◆ Work required ◆
Copy out all the lines in the records that include the word "contains".

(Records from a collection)
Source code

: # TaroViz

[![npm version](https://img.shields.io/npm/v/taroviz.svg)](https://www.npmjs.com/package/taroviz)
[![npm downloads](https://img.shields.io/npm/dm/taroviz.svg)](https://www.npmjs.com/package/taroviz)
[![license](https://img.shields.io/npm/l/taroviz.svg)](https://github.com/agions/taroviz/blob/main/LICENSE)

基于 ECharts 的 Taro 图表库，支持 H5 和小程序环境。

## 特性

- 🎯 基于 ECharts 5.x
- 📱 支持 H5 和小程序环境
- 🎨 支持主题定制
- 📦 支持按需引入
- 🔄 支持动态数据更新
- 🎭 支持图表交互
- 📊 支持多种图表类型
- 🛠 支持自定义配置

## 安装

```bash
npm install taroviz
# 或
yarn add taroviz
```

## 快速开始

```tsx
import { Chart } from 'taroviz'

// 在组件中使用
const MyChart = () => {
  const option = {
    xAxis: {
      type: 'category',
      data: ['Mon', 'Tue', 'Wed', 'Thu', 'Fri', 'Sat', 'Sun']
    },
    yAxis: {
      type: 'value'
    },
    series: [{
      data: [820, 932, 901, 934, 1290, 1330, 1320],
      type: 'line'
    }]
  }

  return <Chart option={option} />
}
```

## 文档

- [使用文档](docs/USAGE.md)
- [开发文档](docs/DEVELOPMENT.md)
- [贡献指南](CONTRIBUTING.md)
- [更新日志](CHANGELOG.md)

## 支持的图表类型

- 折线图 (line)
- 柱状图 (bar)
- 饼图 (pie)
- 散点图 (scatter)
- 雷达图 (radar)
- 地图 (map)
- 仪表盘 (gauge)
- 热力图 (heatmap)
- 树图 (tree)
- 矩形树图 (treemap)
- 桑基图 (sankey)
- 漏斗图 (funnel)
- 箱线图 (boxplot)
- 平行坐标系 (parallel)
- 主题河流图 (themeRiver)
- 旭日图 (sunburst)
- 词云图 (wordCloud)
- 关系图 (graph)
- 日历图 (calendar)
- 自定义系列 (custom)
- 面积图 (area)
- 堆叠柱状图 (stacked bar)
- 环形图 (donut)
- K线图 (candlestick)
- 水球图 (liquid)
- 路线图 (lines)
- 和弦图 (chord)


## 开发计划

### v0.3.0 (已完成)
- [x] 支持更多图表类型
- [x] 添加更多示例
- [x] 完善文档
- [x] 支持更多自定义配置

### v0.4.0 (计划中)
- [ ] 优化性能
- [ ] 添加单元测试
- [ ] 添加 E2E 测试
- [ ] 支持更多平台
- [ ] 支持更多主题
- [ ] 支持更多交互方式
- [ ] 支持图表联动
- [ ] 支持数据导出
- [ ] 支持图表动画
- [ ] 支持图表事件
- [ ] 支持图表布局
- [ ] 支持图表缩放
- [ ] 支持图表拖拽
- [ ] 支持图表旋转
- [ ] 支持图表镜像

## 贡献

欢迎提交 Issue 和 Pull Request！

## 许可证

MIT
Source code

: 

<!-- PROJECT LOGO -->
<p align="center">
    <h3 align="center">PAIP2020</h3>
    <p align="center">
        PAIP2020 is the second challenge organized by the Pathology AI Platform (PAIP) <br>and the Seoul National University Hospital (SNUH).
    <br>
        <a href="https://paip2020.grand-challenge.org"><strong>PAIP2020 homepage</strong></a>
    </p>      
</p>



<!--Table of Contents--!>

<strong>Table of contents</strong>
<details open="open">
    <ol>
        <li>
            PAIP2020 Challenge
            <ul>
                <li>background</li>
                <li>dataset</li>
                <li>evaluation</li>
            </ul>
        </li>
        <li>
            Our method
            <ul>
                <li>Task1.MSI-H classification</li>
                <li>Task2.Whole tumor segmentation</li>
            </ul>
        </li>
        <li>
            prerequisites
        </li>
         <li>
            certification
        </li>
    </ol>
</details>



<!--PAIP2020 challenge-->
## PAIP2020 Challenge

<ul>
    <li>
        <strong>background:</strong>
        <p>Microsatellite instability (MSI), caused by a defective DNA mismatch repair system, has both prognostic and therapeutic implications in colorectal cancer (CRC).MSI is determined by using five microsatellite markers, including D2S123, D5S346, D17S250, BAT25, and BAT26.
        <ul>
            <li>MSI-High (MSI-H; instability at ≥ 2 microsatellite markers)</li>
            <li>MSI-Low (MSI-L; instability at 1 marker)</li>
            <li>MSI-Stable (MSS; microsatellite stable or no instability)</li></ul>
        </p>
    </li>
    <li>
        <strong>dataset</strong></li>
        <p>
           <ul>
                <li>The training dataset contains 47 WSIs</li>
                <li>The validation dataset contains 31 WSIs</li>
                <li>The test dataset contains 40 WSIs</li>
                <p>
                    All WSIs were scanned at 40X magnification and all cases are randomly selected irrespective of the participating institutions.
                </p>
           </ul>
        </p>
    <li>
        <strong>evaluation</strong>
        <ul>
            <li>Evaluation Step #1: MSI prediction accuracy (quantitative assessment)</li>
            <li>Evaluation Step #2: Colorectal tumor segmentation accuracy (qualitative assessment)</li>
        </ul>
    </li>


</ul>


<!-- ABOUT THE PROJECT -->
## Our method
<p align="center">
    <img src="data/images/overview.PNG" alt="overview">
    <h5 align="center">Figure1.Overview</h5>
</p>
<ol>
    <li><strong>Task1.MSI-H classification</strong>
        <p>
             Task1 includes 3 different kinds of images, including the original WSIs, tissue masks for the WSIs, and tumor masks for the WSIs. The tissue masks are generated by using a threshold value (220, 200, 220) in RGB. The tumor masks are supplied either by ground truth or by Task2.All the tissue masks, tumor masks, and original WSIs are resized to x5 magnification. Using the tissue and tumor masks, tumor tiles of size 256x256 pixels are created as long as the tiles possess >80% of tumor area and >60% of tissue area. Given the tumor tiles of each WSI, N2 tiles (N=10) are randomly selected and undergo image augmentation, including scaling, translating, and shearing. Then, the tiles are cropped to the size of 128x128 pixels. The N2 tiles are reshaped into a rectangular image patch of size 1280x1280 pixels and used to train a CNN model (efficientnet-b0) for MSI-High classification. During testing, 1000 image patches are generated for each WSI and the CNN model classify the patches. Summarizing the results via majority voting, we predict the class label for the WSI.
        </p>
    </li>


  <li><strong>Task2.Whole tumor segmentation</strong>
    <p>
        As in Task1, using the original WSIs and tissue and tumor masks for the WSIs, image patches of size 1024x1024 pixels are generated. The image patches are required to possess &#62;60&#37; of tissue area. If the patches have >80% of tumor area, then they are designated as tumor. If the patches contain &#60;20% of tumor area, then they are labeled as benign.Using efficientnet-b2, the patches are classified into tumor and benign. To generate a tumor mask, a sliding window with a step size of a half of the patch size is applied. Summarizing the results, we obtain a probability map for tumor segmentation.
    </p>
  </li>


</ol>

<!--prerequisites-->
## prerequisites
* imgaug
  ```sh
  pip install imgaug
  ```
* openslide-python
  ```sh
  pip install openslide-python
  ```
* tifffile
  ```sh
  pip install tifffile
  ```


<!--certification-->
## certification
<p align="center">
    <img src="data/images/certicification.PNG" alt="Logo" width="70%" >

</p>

◆ Problem solution ◆
                <li>The training dataset contains 47 WSIs</li>
                <li>The validation dataset contains 31 WSIs</li>
                <li>The test dataset contains 40 WSIs</li>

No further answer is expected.